In the above embodiment, it has been described that one busbar 80 is housed in one groove portion 92. For example, as shown in FIG. 6, a plurality of busbars 80 may be housed in one groove portion 92. In this case, a holding member 93 is preferably provided on a bottom portion 92A of one groove portion 92 formed in the main body part 91, and the busbars 80 and the holding member 93 are preferably alternately stacked. Furthermore, at this time, by using one sheet-type of holding member 93, the holding member may be provided in a state of being folded as shown in FIG. 6. Of course, the holding members 93 may be provided separately between two busbars 80 adjacent to each other.
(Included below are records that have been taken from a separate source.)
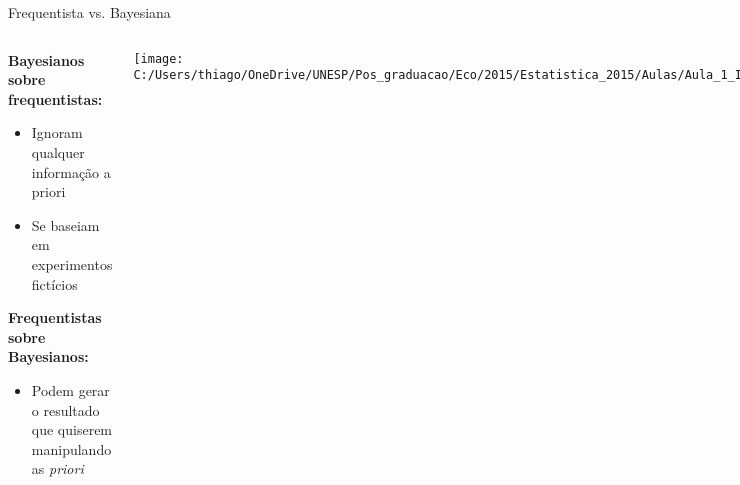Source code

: \documentclass{beamer}\usepackage[]{graphicx}\usepackage[]{color}
\begin{document}
\begin{frame}{Frequentista vs. Bayesiana}

\begin{columns}[lr]


\begin{scriptsize}
\textbf{Bayesianos sobre frequentistas:
}
\begin{itemize}

  \item{Ignoram qualquer informação a priori}
  
  \item{Se baseiam em experimentos fictícios}
  
\end{itemize}

\vspace{.5in}

\textbf{Frequentistas sobre Bayesianos:}

\begin{itemize}

  \item{Podem gerar o resultado que quiserem manipulando as \emph{priori}}
  
\end{itemize}

\end{scriptsize}


  \texttt{[image: C:/Users/thiago/OneDrive/UNESP/Pos\_graduacao/Eco/2015/Estatistica\_2015/Aulas/Aula\_1\_Intro\_2015/figs/frequentists\_vs\_bayesians.png]}
  \tiny{}

\end{columns}


\end{frame}
\end{document}
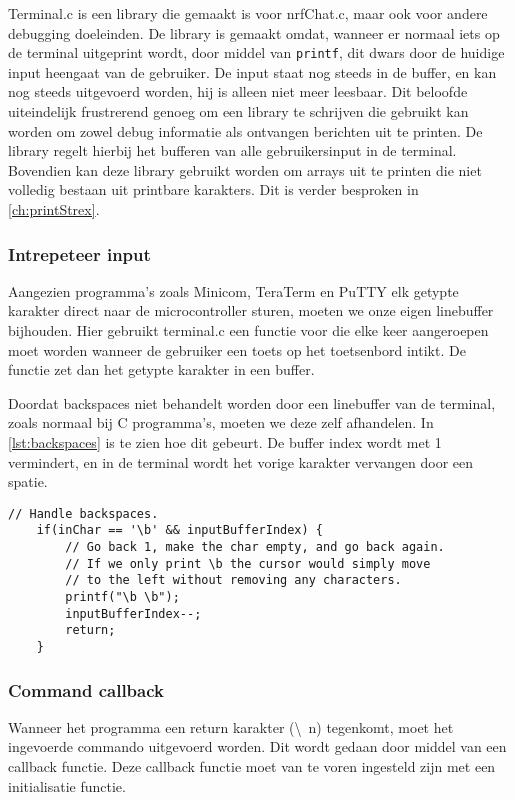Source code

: 
Terminal.c is een library die gemaakt is voor nrfChat.c, maar ook voor andere debugging doeleinden. De library is gemaakt omdat, wanneer er normaal iets op de terminal uitgeprint wordt, door middel van \texttt{printf}, dit dwars door de huidige input heengaat van de gebruiker. De input staat nog steeds in de buffer, en kan nog steeds uitgevoerd worden, hij is alleen niet meer leesbaar. Dit beloofde uiteindelijk frustrerend genoeg om een library te schrijven die gebruikt kan worden om zowel debug informatie als ontvangen berichten uit te printen. De library regelt hierbij het bufferen van alle gebruikersinput in de terminal. Bovendien kan deze library gebruikt worden om arrays uit te printen die niet volledig bestaan uit printbare karakters. Dit is verder besproken in \autoref{ch:printStrex}.

\subsubsection{Intrepeteer input}
Aangezien programma's zoals Minicom, TeraTerm en PuTTY elk getypte karakter direct naar de microcontroller sturen, moeten we onze eigen linebuffer bijhouden. Hier gebruikt terminal.c een functie voor die elke keer aangeroepen moet worden wanneer de gebruiker een toets op het toetsenbord intikt. De functie zet dan het getypte karakter in een buffer. 

Doordat backspaces niet behandelt worden door een linebuffer van de terminal, zoals normaal bij C programma's, moeten we deze zelf afhandelen. In \autoref{lst:backspaces} is te zien hoe dit gebeurt. De buffer index wordt met 1 vermindert, en in de terminal wordt het vorige karakter vervangen door een spatie.



\begin{lstlisting}[caption={Backspaces afhandelen},captionpos=b,label={lst:backspaces},style=c,xleftmargin=.\textwidth,xrightmargin=.\textwidth]
    // Handle backspaces.
    if(inChar == '\b' && inputBufferIndex) {
        // Go back 1, make the char empty, and go back again.
        // If we only print \b the cursor would simply move
        // to the left without removing any characters.
        printf("\b \b");
        inputBufferIndex--;
        return;
    }
\end{lstlisting}

\subsubsection{Command callback}
Wanneer het programma een return karakter (\textbackslash~n) tegenkomt, moet het ingevoerde commando uitgevoerd worden. Dit wordt gedaan door middel van een callback functie. Deze callback functie moet van te voren ingesteld zijn met een initialisatie functie.

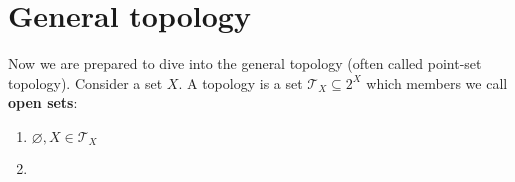 %
%
%

\chapter{General topology}
\label{general_topology}
Now we are prepared to dive into the general topology (often called point-set topology).
Consider a set $X$. A topology is a set $\mathcal{T}_X \subseteq 2^X $ which members we call \textbf{open sets}:
\begin{enumerate}
	\item $\varnothing, X\in \mathcal{T}_X$
	\item 
\end{enumerate}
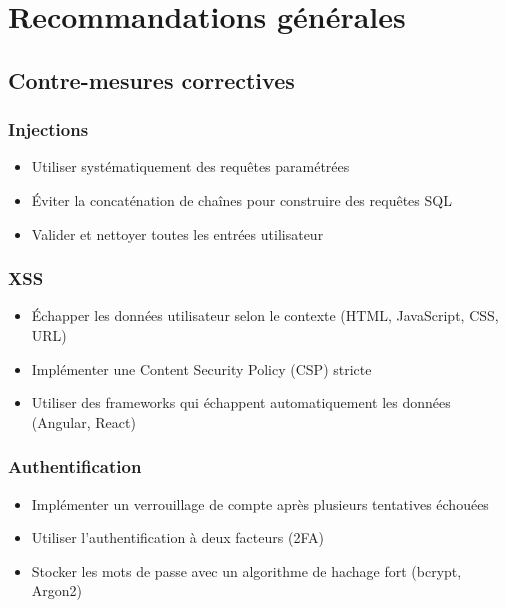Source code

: 
\chapter{Recommandations générales}

\section{Contre-mesures correctives}

\subsection{Injections}
\begin{itemize}
    \item Utiliser systématiquement des requêtes paramétrées
    \item Éviter la concaténation de chaînes pour construire des requêtes SQL
    \item Valider et nettoyer toutes les entrées utilisateur
\end{itemize}

\subsection{XSS}
\begin{itemize}
    \item Échapper les données utilisateur selon le contexte (HTML, JavaScript, CSS, URL)
    \item Implémenter une Content Security Policy (CSP) stricte
    \item Utiliser des frameworks qui échappent automatiquement les données (Angular, React)
\end{itemize}

\subsection{Authentification}
\begin{itemize}
    \item Implémenter un verrouillage de compte après plusieurs tentatives échouées
    \item Utiliser l'authentification à deux facteurs (2FA)
    \item Stocker les mots de passe avec un algorithme de hachage fort (bcrypt, Argon2)
\end{itemize}

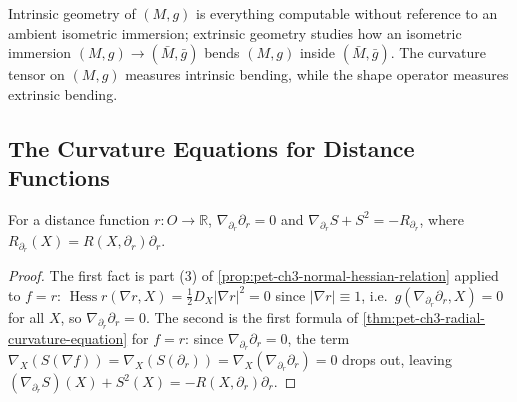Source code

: \begin{remark}
  \label{rem:pet-ch3-intrinsic-extrinsic}
  \leanok
  Intrinsic geometry of $(M,g)$ is everything computable without reference to an
  ambient isometric immersion; extrinsic geometry studies how an isometric
  immersion $(M,g)\to(\bar M,\bar g)$ bends $(M,g)$ inside $(\bar M,\bar g)$. The
  curvature tensor on $(M,g)$ measures intrinsic bending, while the shape
  operator measures extrinsic bending.
\end{remark}

\subsection{The Curvature Equations for Distance Functions}

\begin{corollary}[Corollary 3.2.10]
  \label{cor:pet-ch3-radial-equation-distance-function}
  \leanok
  For a distance function $r:O\to\mathbb R$, $\nabla_{\partial_r}\partial_r=0$ and
  $\nabla_{\partial_r}S+S^2=-R_{\partial_r}$, where $R_{\partial_r}(X)=R(X,\partial_r)\partial_r$.
\end{corollary}
\begin{proof}
  \leanok
  The first fact is part (3) of \cref{prop:pet-ch3-normal-hessian-relation}
  applied to $f=r$: $\operatorname{Hess}r(\nabla r,X)=\tfrac12D_X|\nabla r|^2=0$
  since $|\nabla r|\equiv1$, i.e.\ $g(\nabla_{\partial_r}\partial_r,X)=0$ for all
  $X$, so $\nabla_{\partial_r}\partial_r=0$. The second is the first formula of
  \cref{thm:pet-ch3-radial-curvature-equation} for $f=r$: since
  $\nabla_{\partial_r}\partial_r=0$, the term
  $\nabla_X(S(\nabla f))=\nabla_X(S(\partial_r))=\nabla_X(\nabla_{\partial_r}\partial_r)=0$
  drops out, leaving $(\nabla_{\partial_r}S)(X)+S^2(X)=-R(X,\partial_r)\partial_r$.
\end{proof}

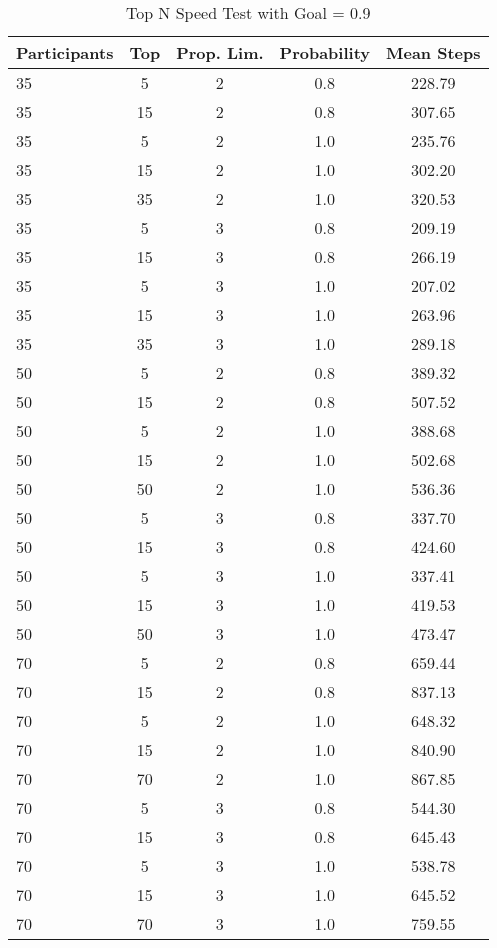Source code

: \documentclass[11pt]{article}
\begin{document}
\begin{table}[H]
\caption{Top N Speed Test with Goal = 0.9}
\label{top}
\vspace{3mm}
\centering
\begin{tabular}{lcccc}
\toprule
\multicolumn{1}{l}{Participants}  & \multicolumn{1}{c}{Top} & \multicolumn{1}{c}{Prop. Lim.} & \multicolumn{1}{c}{Probability} & \multicolumn{1}{c}{Mean Steps}  \\
\midrule
35 & 5 & 2 & 0.8 & 228.79 \\
35 & 15 & 2 & 0.8 & 307.65 \\
35 & 5 & 2 & 1.0 & 235.76 \\
35 & 15 & 2 & 1.0 & 302.20 \\
35 & 35 & 2 & 1.0 & 320.53\\
35 & 5 & 3 & 0.8 & 209.19 \\
35 & 15 & 3 & 0.8 & 266.19 \\
35 & 5 & 3 & 1.0 & 207.02 \\
35 & 15 & 3 & 1.0 & 263.96 \\
35 & 35 & 3 & 1.0 & 289.18\\
50 & 5 & 2 & 0.8 & 389.32 \\
50 & 15 & 2 & 0.8 & 507.52 \\
50 & 5 & 2 & 1.0 & 388.68 \\
50 & 15 & 2 & 1.0 & 502.68 \\
50 & 50 & 2 & 1.0 & 536.36\\
50 & 5 & 3 & 0.8 & 337.70 \\
50 & 15 & 3 & 0.8 & 424.60 \\
50 & 5 & 3 & 1.0 & 337.41 \\
50 & 15 & 3 & 1.0 & 419.53 \\
50 & 50 & 3 & 1.0 & 473.47\\
70 & 5 & 2 & 0.8 & 659.44 \\
70 & 15 & 2 & 0.8 & 837.13 \\
70 & 5 & 2 & 1.0 & 648.32 \\
70 & 15 & 2 & 1.0 & 840.90 \\
70 & 70 & 2 & 1.0 & 867.85\\
70 & 5 & 3 & 0.8 & 544.30 \\
70 & 15 & 3 & 0.8 & 645.43 \\
70 & 5 & 3 & 1.0 & 538.78 \\
70 & 15 & 3 & 1.0 & 645.52 \\
70 & 70 & 3 & 1.0 & 759.55\\
\bottomrule
\end{tabular}
\end{table}
\end{document}
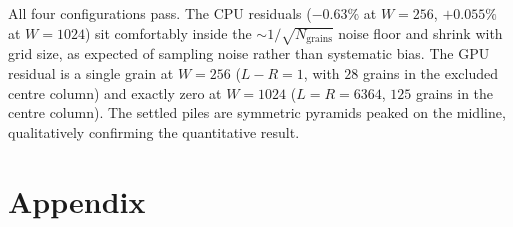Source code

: \documentclass[oneside, a4paper, onecolumn, 11pt]{article}
\begin{document}
All four configurations pass. The CPU residuals ($-0.63\%$ at $W=256$,
$+0.055\%$ at $W=1024$) sit comfortably inside the
$\sim 1/\sqrt{N_{\text{grains}}}$ noise floor and shrink with grid size,
as expected of sampling noise rather than systematic bias. The GPU
residual is a single grain at $W=256$ ($L-R=1$, with $28$ grains in the
excluded centre column) and exactly zero at $W=1024$
($L=R=6364$, $125$ grains in the centre column). The settled piles
 are symmetric pyramids peaked on the midline,
qualitatively confirming the quantitative result.


\newpage



\newpage
\appendix

\section{Appendix}
\label{sec:appendix}
\end{document}
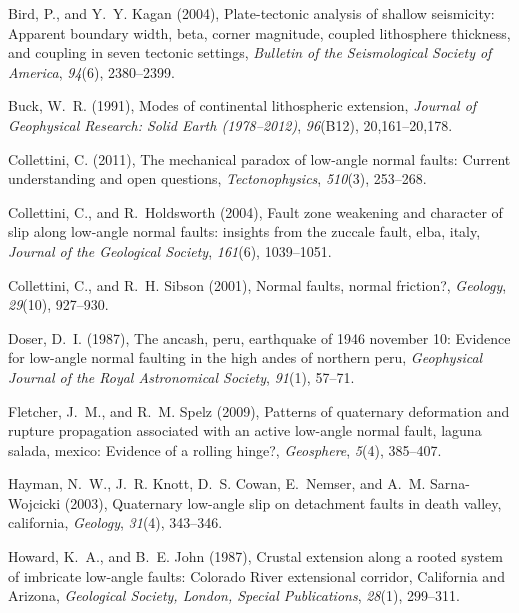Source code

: \documentclass[twocolumn,grl]{AGUTeX}
\begin{document}
\begin{article}
\begin{thebibliography}{23}
Bird, P., and Y.~Y. Kagan (2004), Plate-tectonic analysis of shallow
  seismicity: Apparent boundary width, beta, corner magnitude, coupled
  lithosphere thickness, and coupling in seven tectonic settings,
  \textit{Bulletin of the Seismological Society of America}, \textit{94}(6),
  2380--2399.

Buck, W.~R. (1991), Modes of continental lithospheric extension,
  \textit{Journal of Geophysical Research: Solid Earth (1978--2012)},
  \textit{96}(B12), 20,161--20,178.

Collettini, C. (2011), The mechanical paradox of low-angle normal faults:
  Current understanding and open questions, \textit{Tectonophysics},
  \textit{510}(3), 253--268.

Collettini, C., and R.~Holdsworth (2004), Fault zone weakening and character of
  slip along low-angle normal faults: insights from the zuccale fault, elba,
  italy, \textit{Journal of the Geological Society}, \textit{161}(6),
  1039--1051.

Collettini, C., and R.~H. Sibson (2001), Normal faults, normal friction?,
  \textit{Geology}, \textit{29}(10), 927--930.

Doser, D.~I. (1987), The ancash, peru, earthquake of 1946 november 10: Evidence
  for low-angle normal faulting in the high andes of northern peru,
  \textit{Geophysical Journal of the Royal Astronomical Society},
  \textit{91}(1), 57--71.

Fletcher, J.~M., and R.~M. Spelz (2009), Patterns of quaternary deformation and
  rupture propagation associated with an active low-angle normal fault, laguna
  salada, mexico: Evidence of a rolling hinge?, \textit{Geosphere},
  \textit{5}(4), 385--407.

Hayman, N.~W., J.~R. Knott, D.~S. Cowan, E.~Nemser, and A.~M. Sarna-Wojcicki
  (2003), Quaternary low-angle slip on detachment faults in death valley,
  california, \textit{Geology}, \textit{31}(4), 343--346.

Howard, K.~A., and B.~E. John (1987), Crustal extension along a rooted system
  of imbricate low-angle faults: {Colorado River} extensional corridor,
  {California} and {Arizona}, \textit{Geological Society, London, Special
  Publications}, \textit{28}(1), 299--311.


\end{thebibliography}
\end{article}
\end{document}
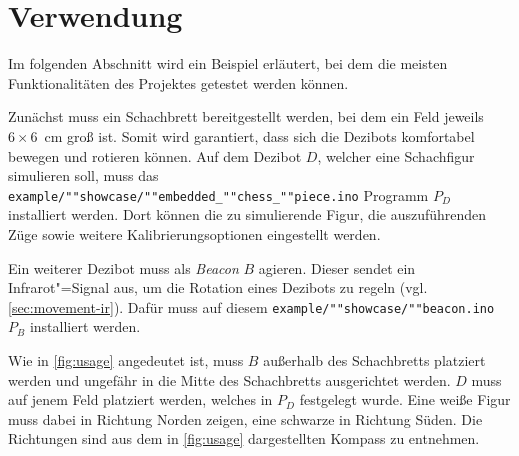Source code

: 
\section{Verwendung}

Im folgenden Abschnitt wird ein Beispiel erläutert, bei dem die meisten Funktionalitäten des Projektes getestet werden können.

Zunächst muss ein Schachbrett bereitgestellt werden, bei dem ein Feld jeweils \mbox{$6\times6$~cm} groß ist. Somit wird garantiert, dass sich die Dezibots komfortabel bewegen und rotieren können. Auf dem Dezibot $D$, welcher eine Schachfigur simulieren soll, muss das \texttt{example/""showcase/""embedded\_""chess\_""piece.ino} Programm $P_D$ installiert werden. Dort können die zu simulierende Figur, die auszuführenden Züge sowie weitere Kalibrierungsoptionen eingestellt werden.

Ein weiterer Dezibot muss als \emph{Beacon} $B$ agieren. Dieser sendet ein Infrarot"=Signal aus, um die Rotation eines Dezibots zu regeln (vgl. \autoref{sec:movement-ir}). Dafür muss auf diesem \texttt{example/""showcase/""beacon.ino} $P_B$ installiert werden.

Wie in \autoref{fig:usage} angedeutet ist, muss $B$ außerhalb des Schachbretts platziert werden und ungefähr in die Mitte des Schachbretts ausgerichtet werden. $D$ muss auf jenem Feld platziert werden, welches in $P_D$ festgelegt wurde. Eine weiße Figur muss dabei in Richtung Norden zeigen, eine schwarze in Richtung Süden. Die Richtungen sind aus dem in \autoref{fig:usage} dargestellten Kompass zu entnehmen.

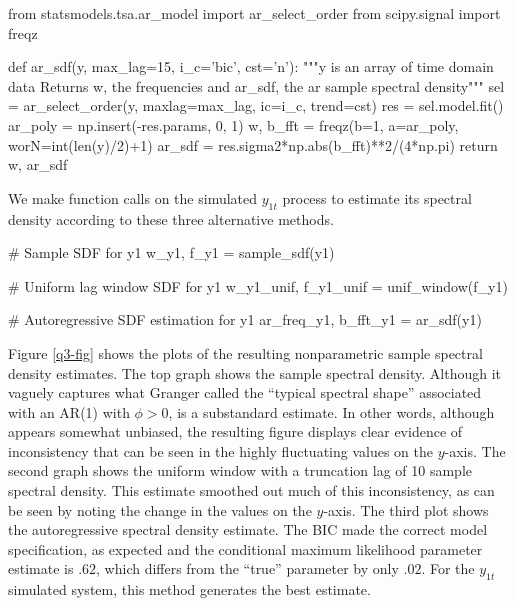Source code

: \documentclass[oneside, a4paper]{amsart}
\begin{document}
 
\begin{python3code}              
from statsmodels.tsa.ar_model import ar_select_order
from scipy.signal import freqz

def ar_sdf(y, max_lag=15, i_c='bic', cst='n'):
    """y is an array of time domain data 
    Returns w, the frequencies and ar_sdf, the ar sample spectral density"""
    sel = ar_select_order(y, maxlag=max_lag, ic=i_c, trend=cst)
    res = sel.model.fit()
    ar_poly = np.insert(-res.params, 0, 1)
    w, b_fft = freqz(b=1, a=ar_poly, worN=int(len(y)/2)+1)
    ar_sdf = res.sigma2*np.abs(b_fft)**2/(4*np.pi)
    return w, ar_sdf
\end{python3code}    
We make function calls on the simulated $y_{1t}$ process to estimate its spectral density according to these three alternative methods. 
\begin{python3code}        
# Sample SDF for y1
w_y1, f_y1 = sample_sdf(y1)

# Uniform lag window SDF for y1
w_y1_unif, f_y1_unif = unif_window(f_y1)

# Autoregressive SDF estimation for y1
ar_freq_y1, b_fft_y1 = ar_sdf(y1)
\end{python3code}
Figure \ref{q3-fig} shows the plots of the resulting nonparametric sample spectral density estimates. The top graph shows the sample spectral density. Although it vaguely captures what Granger called the ``typical spectral shape'' associated with an AR(1) with $\phi > 0$, is a substandard estimate. In other words, although appears somewhat unbiased, the resulting figure displays clear evidence of inconsistency that can be seen in the highly fluctuating values on the $y$-axis. The second graph shows the uniform window with a truncation lag of 10 sample spectral density. This estimate smoothed out much of this inconsistency, as can be seen by noting the change in the values on the $y$-axis. The third plot shows the autoregressive spectral density estimate. The BIC made the correct model specification, as expected and the conditional maximum likelihood parameter estimate is $.62$, which differs from the ``true'' parameter by only $.02$. For the $y_{1t}$ simulated system, this method generates the best estimate. 
\end{document}
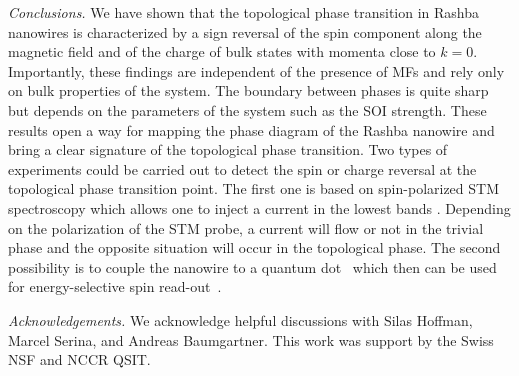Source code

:\documentclass[prl,twocolumn,showpacs,floatfix,amsbsy,amsbsy,superscriptaddress]{revtex4-1}
\begin{document}
\emph{Conclusions.}  
We have shown that the topological phase transition in Rashba nanowires is characterized by a sign reversal of the spin component along the magnetic field and of the charge of bulk states with momenta close to $k=0$. Importantly, these findings are independent of the presence of MFs and rely only on bulk properties of the system. 
The boundary between phases is quite sharp but depends on the parameters of the system such as the SOI strength. These results open a way for mapping the phase diagram of the Rashba nanowire and bring a clear signature of the topological phase transition. Two types of experiments could be carried out to detect the spin or charge reversal at the topological phase transition point. The first one is based on  spin-polarized STM spectroscopy which allows one to inject a current in the lowest bands \cite{Yazdani,Franke,Meyer,STM}. Depending on the polarization of the STM probe, a current will flow or not in the trivial phase and the opposite situation will occur in the topological phase.  The second possibility is to couple the nanowire to a quantum dot~\cite{Carlos,dot1,DeFranceschi2,Kouwenhoven_2016,Deng_Marcus_Science2017} which then can be used for 
energy-selective spin read-out~\cite{HansonRMP_2007}.


{\it Acknowledgements.} We acknowledge helpful discussions with Silas Hoffman, Marcel Serina, and Andreas Baumgartner. This work was support by the Swiss NSF and  NCCR QSIT.
\end{document}
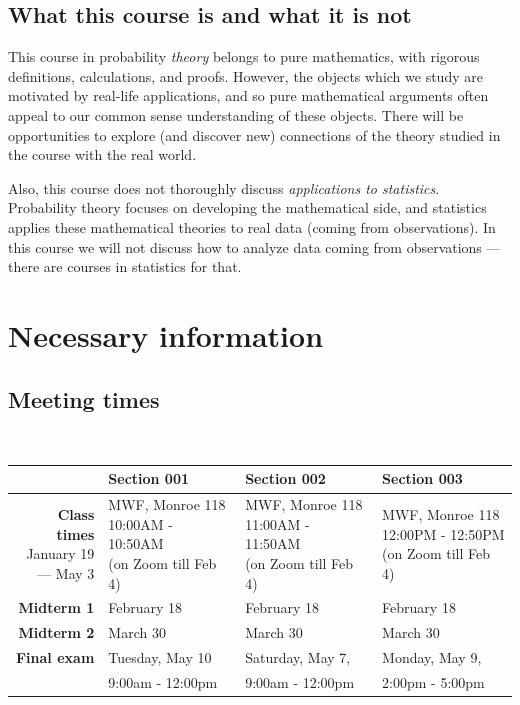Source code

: \documentclass[oneside,11pt]{amsart}
\begin{document}
\subsection*{What this course is and what it is not}

This course in probability \emph{theory} belongs to pure mathematics, with
rigorous definitions, calculations, and proofs. However, the objects which we
study are motivated by real-life applications, and so pure mathematical
arguments often appeal to our common sense understanding of these objects.
There will be opportunities to explore (and discover new) connections of the
theory studied in the course with the real world.

Also, this course does not thoroughly discuss \emph{applications to statistics}.
Probability
theory focuses on developing the mathematical side, and statistics applies
these mathematical theories to real data (coming from observations). In this
course we will not discuss how to analyze data coming from observations ---
there are courses in statistics for that.

\section{Necessary information}
\label{sec:necc}

\subsection{Meeting times}{\ }\\
\label{sub:meeting_times}

\begin{tabular}{|r|l|l|l|}
	\hline
	&Section 001
	&Section 002
	&Section 003
	\\
	\hline
	\rule{0pt}{34pt}
	\parbox{.2\textwidth}{\textbf{Class times}\\
	January 19\\\qquad  --- May 3}
	& \parbox{.22\textwidth}{MWF, Monroe 118\\ 10:00AM - 10:50AM\\ (on Zoom till Feb 4)}
	& \parbox{.22\textwidth}{MWF, Monroe 118\\ 11:00AM - 11:50AM\\ (on Zoom till Feb 4)}
	& \parbox{.22\textwidth}{MWF, Monroe 118\\ 12:00PM - 12:50PM\\ (on Zoom till Feb 4)}
	\\[8pt] \hline
	\textbf{Midterm 1}   
	& February 18
	& February 18
	& February 18
	 \\ \hline
	 \textbf{Midterm 2}   
	 & March 30
	 & March 30
	 & March 30
	 \\ \hline
	 \textbf{Final exam}     
		& Tuesday, May 10
		& Saturday, May 7, 
		& Monday, May 9, 
	 \\ 
		&9:00am - 12:00pm
		&9:00am - 12:00pm
		&2:00pm - 5:00pm
	 \\ \hline
\end{tabular}
\end{document}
In any case, a holding member 93 between two busbars 80 adjacent to each other among the plurality of busbars 80 is preferably configured by using an insulating member.
In the above embodiment, it has been described that the substrate 20 is equipped with the control unit that controls at least one of the plurality of drivers 82. However, the substrate 20 may not be equipped with the control unit.
In the above embodiment, it has been described that the substrate 20 is supported by the outer surface 41 of the channel housing 40. However, the substrate 20 may be supported at a portion different from the outer surface 41 of the channel housing 40, or may be supported in a state of being separated from the outer surface 41, for example.
Hereinafter, an overview of the aggregation module 1 described above will be described.
According to this configuration, the common module housing 30 holds the common substrate 20 equipped with the plurality of drivers 82 and the busbar bodies 90 obtained by integrally molding the busbars 80 that feed power to the plurality of drivers 82. Therefore, downsizing is possible as compared with, for example, a case where the plurality of drivers 82 are mounted on separate substrates 20 and the busbars 80 are provided separately from the substrates 20. Therefore, the aggregation module 1 can be reduced in weight. Furthermore, in a case where mounting on a vehicle is considered, flexibility in mounting can be increased, because downsizing is achieved. Moreover, because the primary molded article is produced as a busbar body 90, it is possible to eliminate complexity of manufacturing the module housing 30 by positioning the individual busbars 80.
According to this configuration, the busbar bodies 90 can be easily held by the module housing 30. Furthermore, because it is only required to form the secondary molded article by molding the primary molded article with resin or the like, positioning of the busbars 80 is easy and molding accuracy is improved. In this manner, the module housing 30 in a state of holding the plurality of busbars 80 can be easily configured.
According to this configuration, the holding members 93 position and hold each of the plurality of busbars 80 housed in the groove portions 92 of the main body part 91, and the cover member 95 can improve waterproofness and mechanical strength of the busbars 80.
According to this configuration, the module housing 30 is configured to hold the plurality of busbars 80 individually, and thus a short circuit between the plurality of busbars 80 can be prevented. Therefore, a short circuit fault on the drivers 82 can be prevented.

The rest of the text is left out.